TASK DESCRIPTION:
Set each line of the material below down word for word, from the first through the line that holds "duke of Gloucester.", but not the pictures.

MATERIAL PROVIDED:

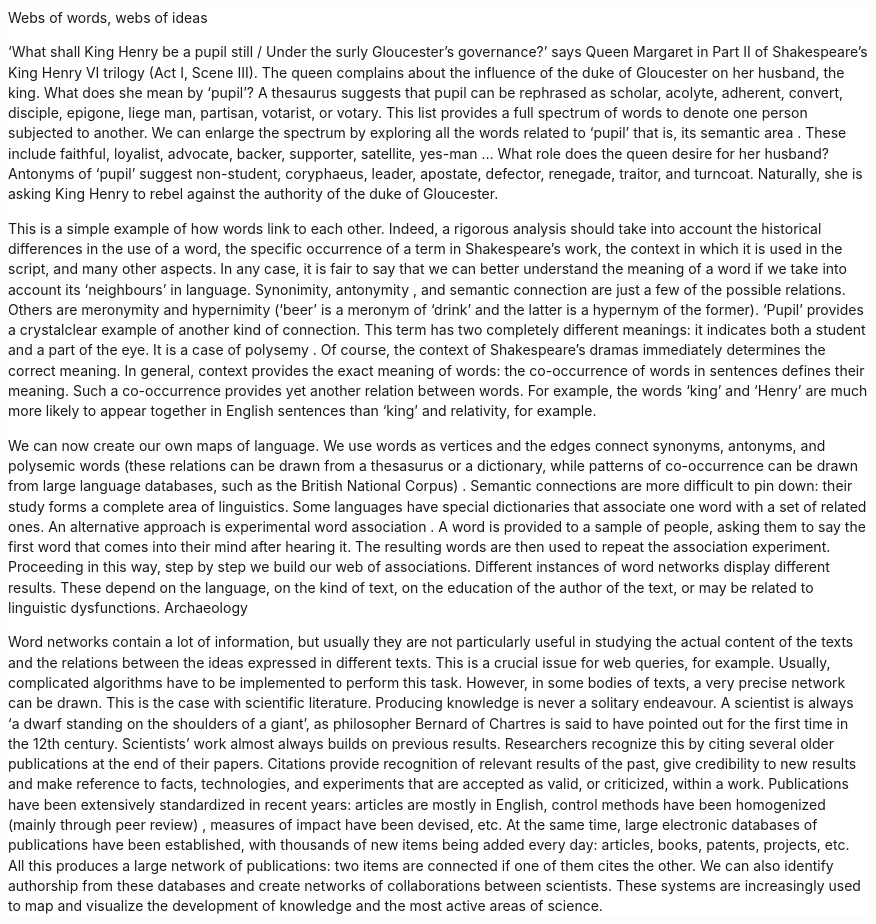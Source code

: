 Webs of words, webs of ideas

‘What shall King Henry be a pupil still / Under the surly Gloucester’s governance?’ says Queen Margaret in Part II of Shakespeare’s King Henry VI trilogy (Act I, Scene III). The queen complains about the influence of the duke of Gloucester on her husband, the king. What does she mean by ‘pupil’? A thesaurus suggests that  pupil  can be rephrased as scholar, acolyte, adherent, convert, disciple, epigone, liege man, partisan, votarist, or votary. This list provides a full spectrum of words to denote one person subjected to another. We can enlarge the spectrum by exploring all the words related to ‘pupil’ that is, its  semantic area . These include faithful, loyalist, advocate, backer, supporter, satellite, yes-man … What role does the queen desire for her husband? Antonyms of ‘pupil’ suggest non-student, coryphaeus, leader, apostate, defector, renegade, traitor, and turncoat. Naturally, she is asking King Henry to rebel against the authority of the duke of Gloucester.

This is a simple example of how words link to each other. Indeed, a rigorous analysis should take into account the historical differences in the use of a word, the specific occurrence of a term in Shakespeare’s work, the context in which it is used in the script, and many other aspects. In any case, it is fair to say that we can better understand the meaning of a word if we take into account its ‘neighbours’ in language.  Synonimity, antonymity , and  semantic connection  are just a few of the possible relations. Others are  meronymity  and  hypernimity  (‘beer’ is a meronym of ‘drink’  and the latter is a hypernym of the former). ‘Pupil’ provides a crystalclear example of another kind of connection. This term has two completely different meanings: it indicates both a student and a part of the eye. It is a case of  polysemy . Of course, the context of Shakespeare’s dramas immediately determines the correct meaning. In general, context provides the exact meaning of words: the  co-occurrence  of words in sentences defines their meaning. Such a co-occurrence provides yet another relation between words. For example, the words ‘king’ and ‘Henry’ are much more likely to appear together in English sentences than ‘king’ and relativity, for example.

We can now create our own maps of language. We use words as vertices and the edges connect synonyms, antonyms, and polysemic words (these relations can be drawn from a thesasurus or a dictionary, while patterns of co-occurrence can be drawn from large language databases, such as the  British National Corpus) . Semantic connections are more difficult to pin down: their study forms a complete area of linguistics. Some languages have special dictionaries that associate one word with a set of related ones. An alternative approach is experimental  word association . A word is provided to a sample of people, asking them to say the first word that comes into their mind after hearing it. The resulting words are then used to repeat the association experiment. Proceeding in this way, step by step we build our web of associations. Different instances of word networks display different results. These depend on the language, on the kind of text, on the education of the author of the text, or may be related to linguistic dysfunctions. Archaeology

Word networks contain a lot of information, but usually they are not particularly useful in studying the actual content of the texts and the relations between the ideas expressed in different texts. This is a crucial issue for web queries, for example. Usually, complicated algorithms have to be implemented to perform this task. However, in some bodies of texts, a very precise network can be drawn. This is the case with scientific literature. Producing knowledge is never a solitary endeavour. A scientist is always  ‘a dwarf standing on the shoulders of a giant’, as philosopher Bernard of Chartres is said to have pointed out for the first time in the 12th century. Scientists’ work almost always builds on previous results. Researchers recognize this by citing several older publications at the end of their papers. Citations provide recognition of relevant results of the past, give credibility to new results and make reference to facts, technologies, and experiments that are accepted as valid, or criticized, within a work. Publications have been extensively standardized in recent years: articles are mostly in English, control methods have been homogenized (mainly through  peer review) , measures of impact have been devised, etc. At the same time, large electronic databases of publications have been established, with thousands of new items being added every day: articles, books, patents, projects, etc. All this produces a large network of publications: two items are connected if one of them cites the other. We can also identify authorship from these databases and create networks of collaborations between scientists. These systems are increasingly used to map and visualize the development of knowledge and the most active areas of science.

ANSWER BELOW:
Source code

: Webs of words, webs of ideas

‘What shall King Henry be a pupil still / Under the surly Gloucester’s governance?’ says Queen Margaret in Part II of Shakespeare’s King Henry VI trilogy (Act I, Scene III). The queen complains about the influence of the duke of Gloucester on her husband, the king. What does she mean by ‘pupil’? A thesaurus suggests that  pupil  can be rephrased as scholar, acolyte, adherent, convert, disciple, epigone, liege man, partisan, votarist, or votary. This list provides a full spectrum of words to denote one person subjected to another. We can enlarge the spectrum by exploring all the words related to ‘pupil’ that is, its  semantic area . These include faithful, loyalist, advocate, backer, supporter, satellite, yes-man … What role does the queen desire for her husband? Antonyms of ‘pupil’ suggest non-student, coryphaeus, leader, apostate, defector, renegade, traitor, and turncoat. Naturally, she is asking King Henry to rebel against the authority of the duke of Gloucester.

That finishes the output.